WHAT THE EXERCISE ASKS:
The entire set of lines below should be copied exactly.

= Beginning of Section =

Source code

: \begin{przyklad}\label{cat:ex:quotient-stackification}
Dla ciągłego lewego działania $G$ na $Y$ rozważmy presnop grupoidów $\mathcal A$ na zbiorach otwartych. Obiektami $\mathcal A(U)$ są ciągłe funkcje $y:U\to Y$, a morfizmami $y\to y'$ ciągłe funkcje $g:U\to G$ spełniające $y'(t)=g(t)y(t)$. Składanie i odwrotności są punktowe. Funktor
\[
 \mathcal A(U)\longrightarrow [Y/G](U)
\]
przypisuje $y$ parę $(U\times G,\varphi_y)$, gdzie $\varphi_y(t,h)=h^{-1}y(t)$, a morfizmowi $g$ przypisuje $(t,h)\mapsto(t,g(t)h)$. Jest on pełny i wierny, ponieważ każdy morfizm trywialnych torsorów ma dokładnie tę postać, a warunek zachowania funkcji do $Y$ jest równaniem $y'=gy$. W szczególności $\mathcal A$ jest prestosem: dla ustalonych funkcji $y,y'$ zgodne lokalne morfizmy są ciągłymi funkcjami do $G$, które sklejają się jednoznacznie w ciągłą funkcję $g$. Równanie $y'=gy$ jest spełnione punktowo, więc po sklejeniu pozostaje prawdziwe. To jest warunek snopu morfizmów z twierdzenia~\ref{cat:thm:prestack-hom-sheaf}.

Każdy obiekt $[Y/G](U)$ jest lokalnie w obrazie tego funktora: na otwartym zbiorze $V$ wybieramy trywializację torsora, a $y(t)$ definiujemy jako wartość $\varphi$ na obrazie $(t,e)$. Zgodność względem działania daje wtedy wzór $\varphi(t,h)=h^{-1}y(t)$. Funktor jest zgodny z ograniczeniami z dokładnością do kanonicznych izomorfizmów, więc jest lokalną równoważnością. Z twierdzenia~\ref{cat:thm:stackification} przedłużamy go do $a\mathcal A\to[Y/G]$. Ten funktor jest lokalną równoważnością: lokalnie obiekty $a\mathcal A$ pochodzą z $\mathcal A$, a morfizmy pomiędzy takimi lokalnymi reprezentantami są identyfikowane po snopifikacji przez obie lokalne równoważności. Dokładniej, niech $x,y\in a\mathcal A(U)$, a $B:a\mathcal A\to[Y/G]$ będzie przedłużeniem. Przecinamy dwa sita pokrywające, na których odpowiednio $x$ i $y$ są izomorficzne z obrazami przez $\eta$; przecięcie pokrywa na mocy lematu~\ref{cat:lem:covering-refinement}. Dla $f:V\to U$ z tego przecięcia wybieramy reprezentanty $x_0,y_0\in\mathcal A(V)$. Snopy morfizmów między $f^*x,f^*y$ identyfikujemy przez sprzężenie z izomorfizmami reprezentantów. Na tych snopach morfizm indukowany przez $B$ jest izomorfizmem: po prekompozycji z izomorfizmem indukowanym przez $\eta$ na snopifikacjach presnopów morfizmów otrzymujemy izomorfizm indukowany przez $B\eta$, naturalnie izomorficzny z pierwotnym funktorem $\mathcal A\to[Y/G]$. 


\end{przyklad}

= End of Section =

RESPONSE TO THIS TASK:
Source code

: \begin{przyklad}\label{cat:ex:quotient-stackification}
Dla ciągłego lewego działania $G$ na $Y$ rozważmy presnop grupoidów $\mathcal A$ na zbiorach otwartych. Obiektami $\mathcal A(U)$ są ciągłe funkcje $y:U\to Y$, a morfizmami $y\to y'$ ciągłe funkcje $g:U\to G$ spełniające $y'(t)=g(t)y(t)$. Składanie i odwrotności są punktowe. Funktor
\[
 \mathcal A(U)\longrightarrow [Y/G](U)
\]
przypisuje $y$ parę $(U\times G,\varphi_y)$, gdzie $\varphi_y(t,h)=h^{-1}y(t)$, a morfizmowi $g$ przypisuje $(t,h)\mapsto(t,g(t)h)$. Jest on pełny i wierny, ponieważ każdy morfizm trywialnych torsorów ma dokładnie tę postać, a warunek zachowania funkcji do $Y$ jest równaniem $y'=gy$. W szczególności $\mathcal A$ jest prestosem: dla ustalonych funkcji $y,y'$ zgodne lokalne morfizmy są ciągłymi funkcjami do $G$, które sklejają się jednoznacznie w ciągłą funkcję $g$. Równanie $y'=gy$ jest spełnione punktowo, więc po sklejeniu pozostaje prawdziwe. To jest warunek snopu morfizmów z twierdzenia~\ref{cat:thm:prestack-hom-sheaf}.

Każdy obiekt $[Y/G](U)$ jest lokalnie w obrazie tego funktora: na otwartym zbiorze $V$ wybieramy trywializację torsora, a $y(t)$ definiujemy jako wartość $\varphi$ na obrazie $(t,e)$. Zgodność względem działania daje wtedy wzór $\varphi(t,h)=h^{-1}y(t)$. Funktor jest zgodny z ograniczeniami z dokładnością do kanonicznych izomorfizmów, więc jest lokalną równoważnością. Z twierdzenia~\ref{cat:thm:stackification} przedłużamy go do $a\mathcal A\to[Y/G]$. Ten funktor jest lokalną równoważnością: lokalnie obiekty $a\mathcal A$ pochodzą z $\mathcal A$, a morfizmy pomiędzy takimi lokalnymi reprezentantami są identyfikowane po snopifikacji przez obie lokalne równoważności. Dokładniej, niech $x,y\in a\mathcal A(U)$, a $B:a\mathcal A\to[Y/G]$ będzie przedłużeniem. Przecinamy dwa sita pokrywające, na których odpowiednio $x$ i $y$ są izomorficzne z obrazami przez $\eta$; przecięcie pokrywa na mocy lematu~\ref{cat:lem:covering-refinement}. Dla $f:V\to U$ z tego przecięcia wybieramy reprezentanty $x_0,y_0\in\mathcal A(V)$. Snopy morfizmów między $f^*x,f^*y$ identyfikujemy przez sprzężenie z izomorfizmami reprezentantów. Na tych snopach morfizm indukowany przez $B$ jest izomorfizmem: po prekompozycji z izomorfizmem indukowanym przez $\eta$ na snopifikacjach presnopów morfizmów otrzymujemy izomorfizm indukowany przez $B\eta$, naturalnie izomorficzny z pierwotnym funktorem $\mathcal A\to[Y/G]$. 


\end{przyklad}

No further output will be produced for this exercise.